Son günlerde Fetö yapılanmasını kullanarak cemaatleri, tarikatları ve dini değerleri hedef tahtasına koyan sinsi beyinleri görünce hatırladım bu tespiti.
***
Neymiş efendim...
Cemaatlerin ruhunda bu yapılanmalar varmış. Bugün Fetö imiş, yarın metö imiş.
Laikliğin kıymetini bilmeliymişiz.
Kemalist paşalar bunu önlemişmiş...
Bediüzzaman ve Risale i Nurlar Fetö için eşik olmuşmuş...
***
Bu kara propagandalar ile, bu kirli bilgilerle birilerini aldatabilirsiniz.
Ama herkes bilir ki, bugüne kadar yapılan darbeler ilke ve inkılapları koruma adına yapıldı ve askerî organizasyonlarla yapıldı.
Kimse çıkıp, öyleyse ilke inkılapların müessisi adamın sözlerini, eylemlerini hele bir sorgulayalım demiyor.
Kimse çıkıp, askerin siyasete müdahalesini sağlayan bataklığı kurutalım da demiyor.
Fetö'yü, ortaya çıkaran 12 Eylül ve 28 Şubat darbecilerinin "al gülüm ver gülüm" pazarlıklarını da kimse sorgulamıyor.
Fetö'nun plaketlerini ödüllerini alan onun "şefaat"ine nail olan "dürüstlük abidesi" kara oğlan siyasetçilere de bir şey demiyor.
Fetö'nün zulmüne maruz kalan cemaatler suçlu öyle mi?
***
Cemaat, hizmet, himmet ve imam gibi kavramlara kast eden ve faaliyetlerin ruhuna karşı koyan, önce menhus derin zındıka komiteleri oldu, sonra Fetö yapılanması oldu.
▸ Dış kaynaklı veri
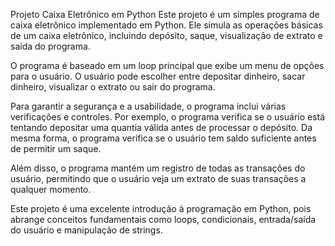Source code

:Projeto Caixa Eletrônico em Python
Este projeto é um simples programa de caixa eletrônico implementado em Python. Ele simula as operações básicas de um caixa eletrônico, incluindo depósito, saque, visualização de extrato e saída do programa.

O programa é baseado em um loop principal que exibe um menu de opções para o usuário. O usuário pode escolher entre depositar dinheiro, sacar dinheiro, visualizar o extrato ou sair do programa.

Para garantir a segurança e a usabilidade, o programa inclui várias verificações e controles. Por exemplo, o programa verifica se o usuário está tentando depositar uma quantia válida antes de processar o depósito. Da mesma forma, o programa verifica se o usuário tem saldo suficiente antes de permitir um saque.

Além disso, o programa mantém um registro de todas as transações do usuário, permitindo que o usuário veja um extrato de suas transações a qualquer momento.

Este projeto é uma excelente introdução à programação em Python, pois abrange conceitos fundamentais como loops, condicionais, entrada/saída do usuário e manipulação de strings.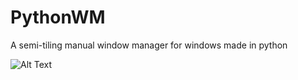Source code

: # PythonWM
A semi-tiling manual window manager for windows made in python

![Alt Text](https://giant.gfycat.com/DisguisedWastefulBackswimmer.gif)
Zındıka komitesinin biri açıkça saldırdı, diğeri ise 15 Temmuz'a kadar münafıkane ve dessasâne saldırdı.
Biri dışardan vurdu öbürü içerden-içerden gözükerek- vurdu.
Oysa cemaatler tarikatlar bu ülkenin binlerce yıllık gerçekliğini ifade ediyor.
Devlete millete insan yetiştiren, savaşta ve barışta hizmet eden, içtimaî her alanda maksimum fayda sağlayan yapılar oldu.
Millete huzur, devlete kuvvet veren teşekküller oldu.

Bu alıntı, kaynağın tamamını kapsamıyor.